Wave Broadband COO and ACA chmn Steve Friedman echoed that sentiment, saying he doesn’t believe that dropping a channel is really an option given the competition that’s out there.
“This is the first time in 17 years that we’ve had a 2-way discussion in Washington on retrans,” said Cable One’s Tom Might. Might is no stranger to retrans skirmishes, with the CEO saying that 8 of his DMAs lost stations in the last 5 years. “It never reached Congress or the FCC,” he said. Nor did it make the kind of headlines that the spats between Cablevision and Disney and TWC and Fox made—even though NBC and Fox were off the air in 1 LMA for 12 months.

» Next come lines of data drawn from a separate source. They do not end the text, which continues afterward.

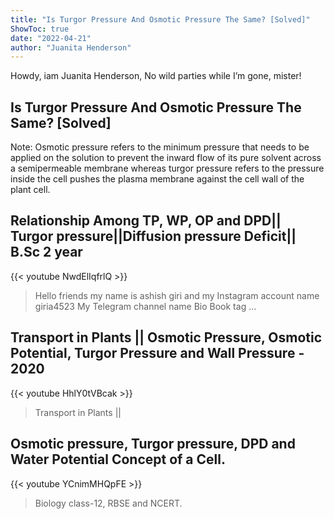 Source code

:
 ```yaml
---
title: "Is Turgor Pressure And Osmotic Pressure The Same? [Solved]"
ShowToc: true 
date: "2022-04-21"
author: "Juanita Henderson" 
---
```


Howdy, iam Juanita Henderson, No wild parties while I’m gone, mister!
## Is Turgor Pressure And Osmotic Pressure The Same? [Solved]
Note: Osmotic pressure refers to the minimum pressure that needs to be applied on the solution to prevent the inward flow of its pure solvent across a semipermeable membrane whereas turgor pressure refers to the pressure inside the cell pushes the plasma membrane against the cell wall of the plant cell.

## Relationship Among TP, WP, OP and DPD|| Turgor pressure||Diffusion pressure Deficit|| B.Sc 2 year
{{< youtube NwdElIqfrlQ >}}
>Hello friends my name is ashish giri and my Instagram account name giria4523 My Telegram channel name Bio Book tag ...

## Transport in Plants || Osmotic Pressure, Osmotic Potential, Turgor Pressure and Wall Pressure - 2020
{{< youtube HhlY0tVBcak >}}
>Transport in Plants || 

## Osmotic pressure, Turgor pressure, DPD and Water Potential Concept of a Cell.
{{< youtube YCnimMHQpFE >}}
>Biology class-12, RBSE and NCERT.

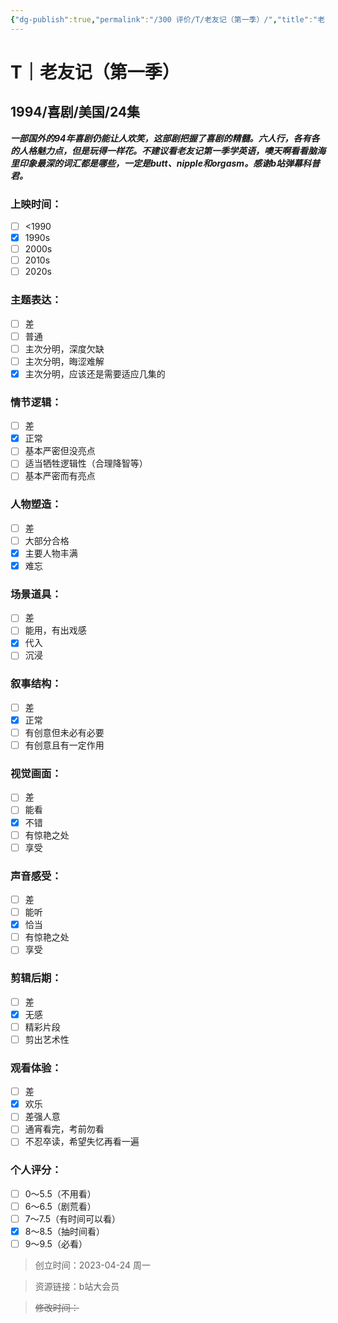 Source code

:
 ```yaml
---
{"dg-publish":true,"permalink":"/300 评价/T/老友记（第一季）/","title":"老友记（第一季）","tags":["T","喜剧"],"created":"2024-01-25T18:45:04.000+08:00","updated":"2024-01-25T18:45:04.000+08:00"}
---
```



# T｜老友记（第一季）
## 1994/喜剧/美国/24集
***一部国外的94年喜剧仍能让人欢笑，这部剧把握了喜剧的精髓。六人行，各有各的人格魅力点，但是玩得一样花。不建议看老友记第一季学英语，噢天啊看看脑海里印象最深的词汇都是哪些，一定是butt、nipple和orgasm。感谢b站弹幕科普君。***
### 上映时间：
- [ ] <1990
- [x] 1990s
- [ ] 2000s
- [ ] 2010s
- [ ] 2020s
### 主题表达：
- [ ] 差
- [ ] 普通
- [ ] 主次分明，深度欠缺
- [ ] 主次分明，晦涩难解
- [x] 主次分明，应该还是需要适应几集的
### 情节逻辑：
- [ ] 差
- [x] 正常
- [ ] 基本严密但没亮点
- [ ] 适当牺牲逻辑性（合理降智等）
- [ ] 基本严密而有亮点
### 人物塑造：
- [ ] 差
- [ ] 大部分合格
- [x] 主要人物丰满
- [x] 难忘
### 场景道具：
- [ ] 差
- [ ] 能用，有出戏感
- [x] 代入
- [ ] 沉浸
### 叙事结构：
- [ ] 差
- [x] 正常
- [ ] 有创意但未必有必要
- [ ] 有创意且有一定作用
### 视觉画面：
- [ ] 差
- [ ] 能看
- [x] 不错
- [ ] 有惊艳之处
- [ ] 享受
### 声音感受：
- [ ] 差
- [ ] 能听
- [x] 恰当
- [ ] 有惊艳之处
- [ ] 享受
### 剪辑后期：
- [ ] 差
- [x] 无感
- [ ] 精彩片段
- [ ] 剪出艺术性
### 观看体验：
- [ ] 差
- [x] 欢乐
- [ ] 差强人意
- [ ] 通宵看完，考前勿看
- [ ] 不忍卒读，希望失忆再看一遍
### 个人评分：
- [ ] 0～5.5（不用看）
- [ ] 6～6.5（剧荒看）
- [ ] 7～7.5（有时间可以看）
- [x] 8～8.5（抽时间看）
- [ ] 9～9.5（必看）

>创立时间：2023-04-24 周一

>资源链接：b站大会员

>~~修改时间：~~



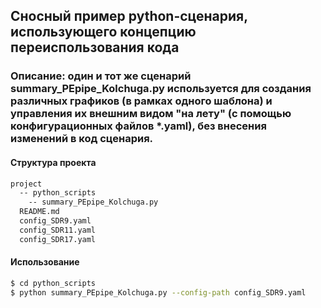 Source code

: ## Сносный пример python-сценария, использующего концепцию переиспользования кода

### Описание: один и тот же сценарий summary_PEpipe_Kolchuga.py используется для создания различных графиков (в рамках одного шаблона) и управления их внешним видом "на лету" (с помощью конфигурационных файлов \*.yaml), без внесения изменений в код сценария.

#### Структура проекта

```sh
project
  -- python_scripts
    -- summary_PEpipe_Kolchuga.py
  README.md
  config_SDR9.yaml
  config_SDR11.yaml
  config_SDR17.yaml
```

#### Использование
```sh
$ cd python_scripts
$ python summary_PEpipe_Kolchuga.py --config-path config_SDR9.yaml
```
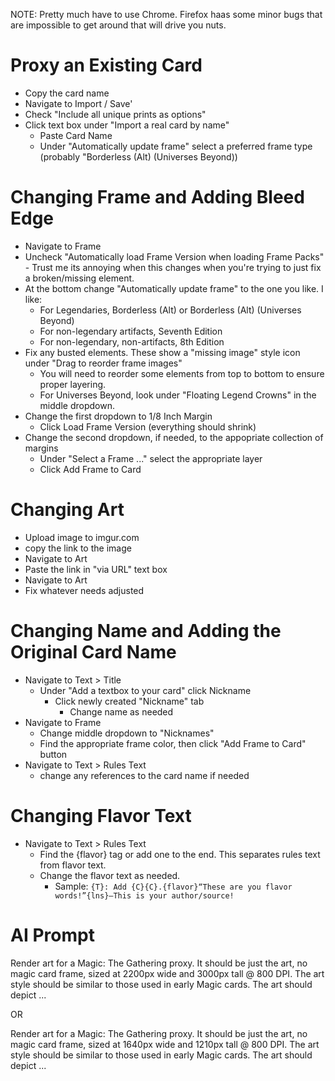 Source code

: NOTE: Pretty much have to use Chrome. Firefox haas some minor bugs that are impossible to get around that will drive you nuts.

# Proxy an Existing Card
- Copy the card name
- Navigate to Import / Save'
- Check "Include all unique prints as options"
- Click text box under "Import a real card by name"
    - Paste Card Name
    - Under "Automatically update frame" select a preferred frame type (probably "Borderless (Alt) (Universes Beyond))


# Changing Frame and Adding Bleed Edge
- Navigate to Frame
- Uncheck "Automatically load Frame Version when loading Frame Packs" - Trust me its annoying when this changes when you're trying to just fix a broken/missing element.
- At the bottom change "Automatically update frame" to the one you like. I like:
  - For Legendaries, Borderless (Alt) or Borderless (Alt) (Universes Beyond)
  - For non-legendary artifacts, Seventh Edition
  - For non-legendary, non-artifacts, 8th Edition
- Fix any busted elements. These show a "missing image" style icon under "Drag to reorder frame images"
  - You will need to reorder some elements from top to bottom to ensure proper layering.
  - For Universes Beyond, look under "Floating Legend Crowns" in the middle dropdown.
- Change the first dropdown to 1/8 Inch Margin
  - Click Load Frame Version (everything should shrink)
- Change the second dropdown, if needed, to the appopriate collection of margins
  - Under "Select a Frame ..." select the appropriate layer
  - Click Add Frame to Card

# Changing Art
- Upload image to imgur.com
- copy the link to the image
- Navigate to Art
- Paste the link in "via URL" text box
- Navigate to Art
- Fix whatever needs adjusted

# Changing Name and Adding the Original Card Name
- Navigate to Text > Title
    - Under "Add a textbox to your card" click Nickname
        - Click newly created "Nickname" tab
            - Change name as needed
- Navigate to Frame
	- Change middle dropdown to "Nicknames"
	- Find the appropriate frame color, then click "Add Frame to Card" button	
- Navigate to Text > Rules Text
	- change any references to the card name if needed

# Changing Flavor Text
- Navigate to Text > Rules Text
	- Find the {flavor} tag or add one to the end. This separates rules text from flavor text.
	- Change the flavor text as needed.
       - Sample: ```{T}: Add {C}{C}.{flavor}“These are you flavor words!”{lns}—This is your author/source!```


# AI Prompt
Render art for a Magic: The Gathering proxy. It should be just the art, no magic card frame, sized at 2200px wide and 3000px tall @ 800 DPI. The art style should be similar to those used in early Magic cards. The art should depict ...

OR 

Render art for a Magic: The Gathering proxy. It should be just the art, no magic card frame, sized at 1640px wide and 1210px tall @ 800 DPI. The art style should be similar to those used in early Magic cards. The art should depict ...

With an extremely ambitious agenda pending at the FCC related to the National Broadband Plan, it’s far from a slam dunk that there will be any movement on retrans. But ACA is hoping that this could be it, pointing to recent comments by FCC chmn Julius Genachowski that there are legitimate questions as well as a call by Sen Daniel Inouye (D-HI) to revisit the issue. Time will tell how loud ACA’s whisper will grow… Initial comments on the petition, which seeks to keep signals on during negotiations and calls for an arbitration process, are due May 18.